At the field scale, we aim to elucidate the dynamics of solar-induced chlorophyll fluorescence (SIF) and photosynthesis and their drivers towards precision agriculture. Specifically, to understand the dynamics of crop photosynthesis, we developed a novel approach that uses remotely sensed SIF to partition the net CO2 flux (i.e., NEE) into its two components, i.e., Gross Primary Production (GPP) and ecosystem respiration, at a corn site located in the Cornell Agriculture Research Station (Kira et al., 2021). We found that SIF-based NEE partitioning led to distinct diurnal and seasonal patterns that may impact the estimates of crop production and the total annual budgets of carbon sequestration.

At the regional scale, we developed a “scalable” approach that requires minimal calibration to estimate crop yields in the US corn belt and the Indo-Gangetic Plain. This approach builds upon the mechanistic linkage among SIF, electron transport rate (ETR), and photosynthesis (Han et al., 2022), and takes high-resolution satellite SIF as input. Our results show that this mechanistic model with minimal calibration with ground data has at least equal or better predictability compared to the commonly used machine learning models. Our results have important implications for applying this framework to regions that are most vulnerable to food insecurity yet have low quality and quantity of ground-truthing crop yield data (for model calibration).

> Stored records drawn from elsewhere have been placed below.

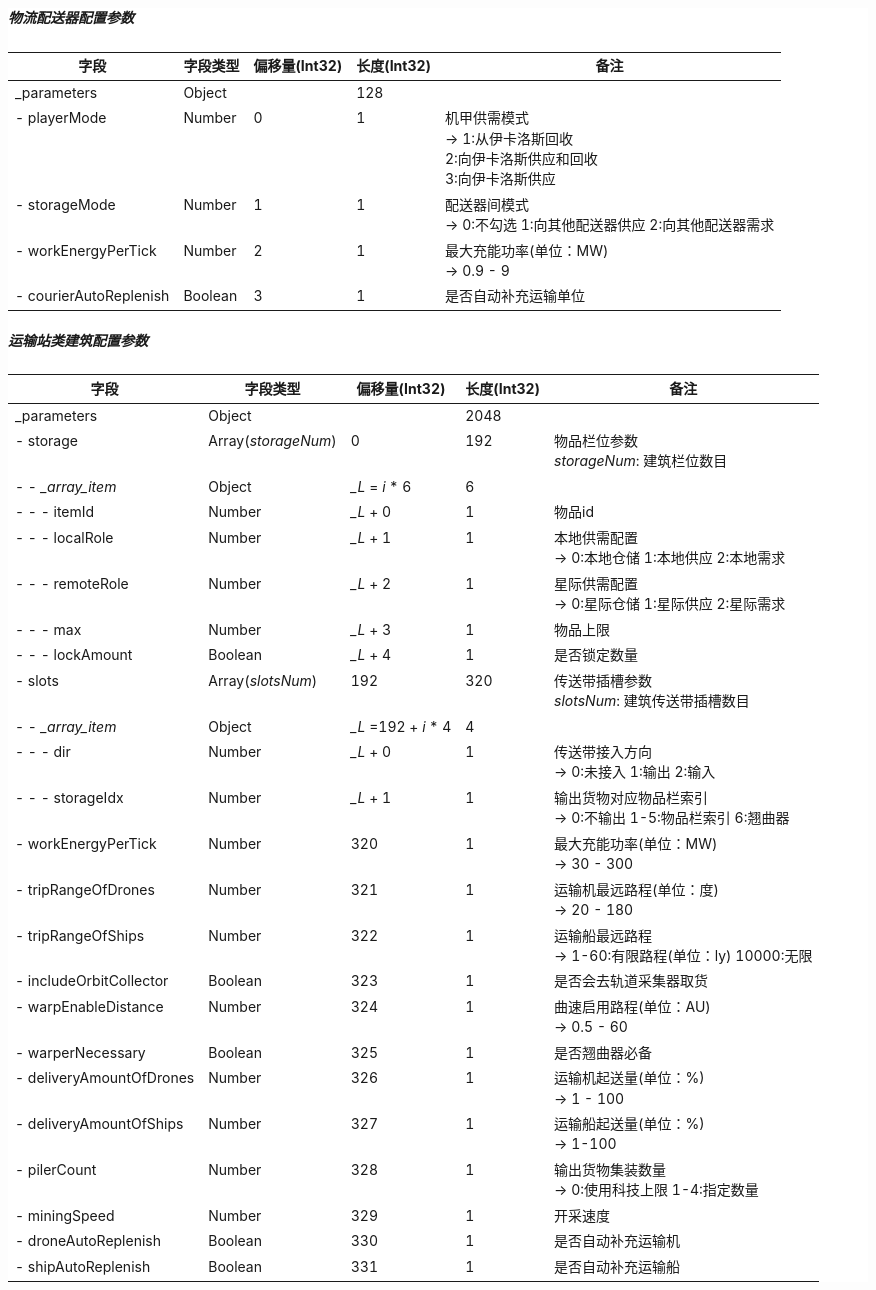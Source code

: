 

##### 物流配送器配置参数

> [^2107]: 物流配送器

| 字段                      | 字段类型 | 偏移量(Int32) | 长度(Int32) | 备注                                                         |
| ------------------------- | -------- | ------------- | ----------- | ------------------------------------------------------------ |
| _parameters               | Object   |               | 128         |                                                              |
| -	playerMode           | Number   | 0             | 1           | 机甲供需模式<br />-> 1:从伊卡洛斯回收<br />2:向伊卡洛斯供应和回收<br />3:向伊卡洛斯供应 |
| -	storageMode          | Number   | 1             | 1           | 配送器间模式<br />-> 0:不勾选 1:向其他配送器供应 2:向其他配送器需求 |
| -	workEnergyPerTick    | Number   | 2             | 1           | 最大充能功率(单位：MW)<br />-> 0.9 - 9                       |
| -	courierAutoReplenish | Boolean  | 3             | 1           | 是否自动补充运输单位                                         |



##### 运输站类建筑配置参数

> [^2103, 2104, 2316]: 行星内物流运输站, 星际物流运输站, 大型采矿机

| 字段                        | 字段类型            | 偏移量(Int32)       | 长度(Int32) | 备注                                                         |
| --------------------------- | ------------------- | ------------------- | ----------- | ------------------------------------------------------------ |
| _parameters                 | Object              |                     | 2048        |                                                              |
| -	storage                | Array(*storageNum*) | 0                   | 192         | 物品栏位参数<br />*storageNum*: 建筑栏位数目                 |
| -	-	*_array_item*     | Object              | *_L* = *i* * 6      | 6           |                                                              |
| -	-	-	itemId       | Number              | *_L* + 0            | 1           | 物品id                                                       |
| -	-	-	localRole    | Number              | *_L* + 1            | 1           | 本地供需配置<br />-> 0:本地仓储 1:本地供应 2:本地需求        |
| -	-	-	remoteRole   | Number              | *_L* + 2            | 1           | 星际供需配置<br />-> 0:星际仓储 1:星际供应 2:星际需求        |
| -	-	-	max          | Number              | *_L* + 3            | 1           | 物品上限                                                     |
| -	-	-	lockAmount   | Boolean             | *_L* + 4            | 1           | 是否锁定数量                                                 |
| -	slots                  | Array(*slotsNum*)   | 192                 | 320         | 传送带插槽参数<br />*slotsNum*: 建筑传送带插槽数目           |
| -	-	*_array_item*     | Object              | *_L* =192 + *i* * 4 | 4           |                                                              |
| -	-	-	dir          | Number              | *_L* + 0            | 1           | 传送带接入方向<br />-> 0:未接入 1:输出 2:输入                |
| -	-	-	storageIdx   | Number              | *_L* + 1            | 1           | 输出货物对应物品栏索引<br />-> 0:不输出 1-5:物品栏索引 6:翘曲器 |
| -	workEnergyPerTick      | Number              | 320                 | 1           | 最大充能功率(单位：MW) <br />-> 30 - 300                     |
| -	tripRangeOfDrones      | Number              | 321                 | 1           | 运输机最远路程(单位：度) <br />-> 20 - 180                   |
| -	tripRangeOfShips       | Number              | 322                 | 1           | 运输船最远路程<br />-> 1-60:有限路程(单位：ly) 10000:无限    |
| -	includeOrbitCollector  | Boolean             | 323                 | 1           | 是否会去轨道采集器取货                                       |
| -	warpEnableDistance     | Number              | 324                 | 1           | 曲速启用路程(单位：AU)<br />-> 0.5 - 60                      |
| -	warperNecessary        | Boolean             | 325                 | 1           | 是否翘曲器必备                                               |
| -	deliveryAmountOfDrones | Number              | 326                 | 1           | 运输机起送量(单位：%)<br />-> 1 - 100                        |
| -	deliveryAmountOfShips  | Number              | 327                 | 1           | 运输船起送量(单位：%)<br />-> 1-100                          |
| -	pilerCount             | Number              | 328                 | 1           | 输出货物集装数量<br />-> 0:使用科技上限 1-4:指定数量         |
| -	miningSpeed            | Number              | 329                 | 1           | 开采速度                                                     |
| -	droneAutoReplenish     | Boolean             | 330                 | 1           | 是否自动补充运输机                                           |
| -	shipAutoReplenish      | Boolean             | 331                 | 1           | 是否自动补充运输船                                           |
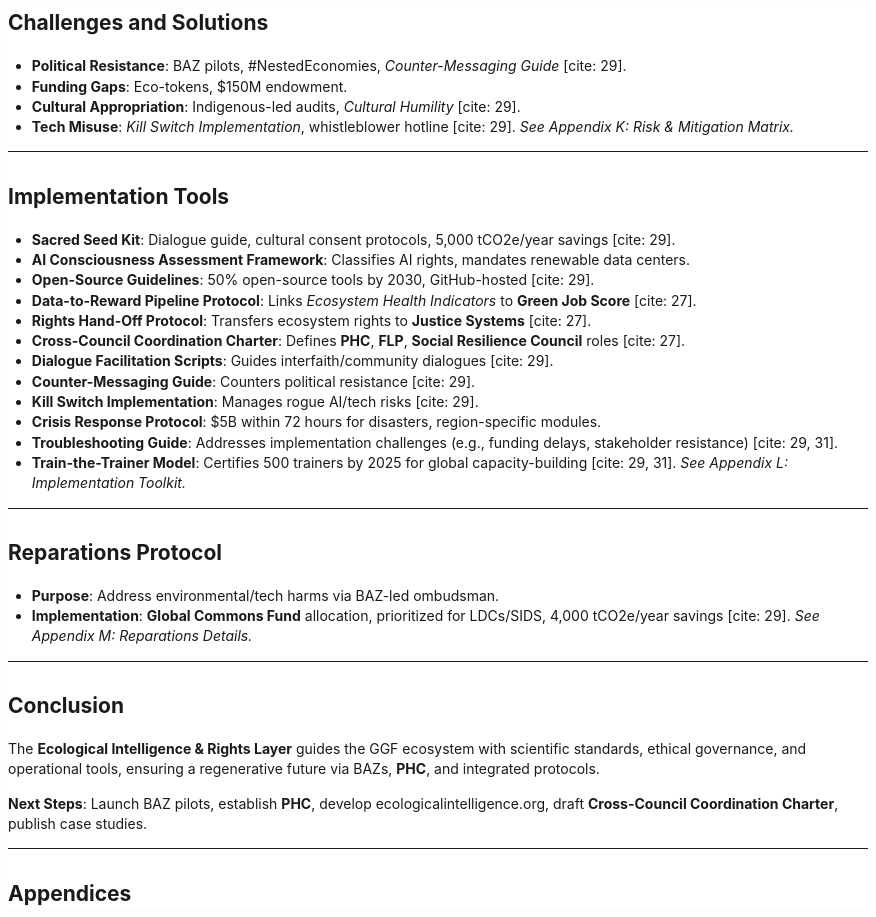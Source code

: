 
## **Challenges and Solutions**
- **Political Resistance**: BAZ pilots, #NestedEconomies, *Counter-Messaging Guide* [cite: 29].
- **Funding Gaps**: Eco-tokens, $150M endowment.
- **Cultural Appropriation**: Indigenous-led audits, *Cultural Humility* [cite: 29].
- **Tech Misuse**: *Kill Switch Implementation*, whistleblower hotline [cite: 29]. *See Appendix K: Risk & Mitigation Matrix.*

---

## **Implementation Tools**
- **Sacred Seed Kit**: Dialogue guide, cultural consent protocols, 5,000 tCO2e/year savings [cite: 29].
- **AI Consciousness Assessment Framework**: Classifies AI rights, mandates renewable data centers.
- **Open-Source Guidelines**: 50% open-source tools by 2030, GitHub-hosted [cite: 29].
- **Data-to-Reward Pipeline Protocol**: Links *Ecosystem Health Indicators* to **Green Job Score** [cite: 27].
- **Rights Hand-Off Protocol**: Transfers ecosystem rights to **Justice Systems** [cite: 27].
- **Cross-Council Coordination Charter**: Defines **PHC**, **FLP**, **Social Resilience Council** roles [cite: 27].
- **Dialogue Facilitation Scripts**: Guides interfaith/community dialogues [cite: 29].
- **Counter-Messaging Guide**: Counters political resistance [cite: 29].
- **Kill Switch Implementation**: Manages rogue AI/tech risks [cite: 29].
- **Crisis Response Protocol**: $5B within 72 hours for disasters, region-specific modules.
- **Troubleshooting Guide**: Addresses implementation challenges (e.g., funding delays, stakeholder resistance) [cite: 29, 31].
- **Train-the-Trainer Model**: Certifies 500 trainers by 2025 for global capacity-building [cite: 29, 31]. *See Appendix L: Implementation Toolkit.*

---

## **Reparations Protocol**
- **Purpose**: Address environmental/tech harms via BAZ-led ombudsman.
- **Implementation**: **Global Commons Fund** allocation, prioritized for LDCs/SIDS, 4,000 tCO2e/year savings [cite: 29]. *See Appendix M: Reparations Details.*

---

## **Conclusion**
The **Ecological Intelligence & Rights Layer** guides the GGF ecosystem with scientific standards, ethical governance, and operational tools, ensuring a regenerative future via BAZs, **PHC**, and integrated protocols.

**Next Steps**: Launch BAZ pilots, establish **PHC**, develop ecologicalintelligence.org, draft **Cross-Council Coordination Charter**, publish case studies.

---

## **Appendices**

The third study aims to understand how agriculture impacts water sustainability in Northwestern China (NWC), a typical dryland system that has been documented as one of the major global hotspots suffering from massive terrestrial water storage (TWS) depletion in the past two decades (Lai et al., 2022). Understanding such drivers is both essential and urgent as this vast dryland faces dual challenges in agricultural production and water scarcity. Utilizing a diverse array of satellite observations including land use/land cover (based on optical remote sensing), evapotranspiration (based on thermal and microwave remote sensing), and TWS (based on Earth’s gravity measurements), along with climate reanalyses and national-level census data, we found that irrigation-supported cropland expansion has been the main driver underlying the basin-wide secular decline of TWS in NWC. Such freshwater and agricultural trajectory in NWC is much like the perilous path in the Middle East. Our findings suggest that the agricultural water use in the dryland of NWC is highly unsustainable and have important implications for policy-making towards Sustainable Development Goals (SDGs).